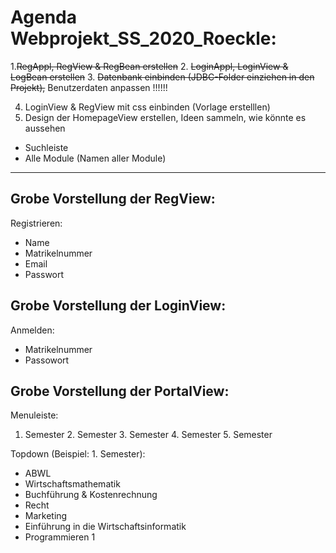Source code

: # Agenda Webprojekt_SS_2020_Roeckle:

1.~~RegAppl, RegView & RegBean erstellen~~
2. ~~LoginAppl, LoginView & LogBean erstellen~~
3. ~~Datenbank einbinden (JDBC-Folder einziehen in den Projekt),~~ Benutzerdaten anpassen !!!!!!

4. LoginView & RegView mit css einbinden (Vorlage erstelllen)
5. Design der HomepageView erstellen, Ideen sammeln, wie könnte es aussehen
  - Suchleiste
  - Alle Module (Namen aller Module)
 --------------------------------------------------
 Grobe Vorstellung der RegView:
 -
 
  Registrieren: 
  - Name
  - Matrikelnummer
  - Email
  - Passwort
  
  Grobe Vorstellung der LoginView:
 -
  Anmelden:
  - Matrikelnummer
  - Passowort
  
  Grobe Vorstellung der PortalView:
  -
  Menuleiste:
  1. Semester   2. Semester   3. Semester   4. Semester   5. Semester
  
  Topdown (Beispiel: 1. Semester):
 
  - ABWL 
  - Wirtschaftsmathematik
  - Buchführung & Kostenrechnung
  - Recht
  - Marketing
  - Einführung in die Wirtschaftsinformatik
  - Programmieren 1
=======
**What you are asked to do:** From the line containing "Topdown (Beispiel: 1." to the last line of the listing, write everything out exactly. Nothing outside that stretch belongs.

**Response area:**
  Topdown (Beispiel: 1. Semester):
 
  - ABWL 
  - Wirtschaftsmathematik
  - Buchführung & Kostenrechnung
  - Recht
  - Marketing
  - Einführung in die Wirtschaftsinformatik
  - Programmieren 1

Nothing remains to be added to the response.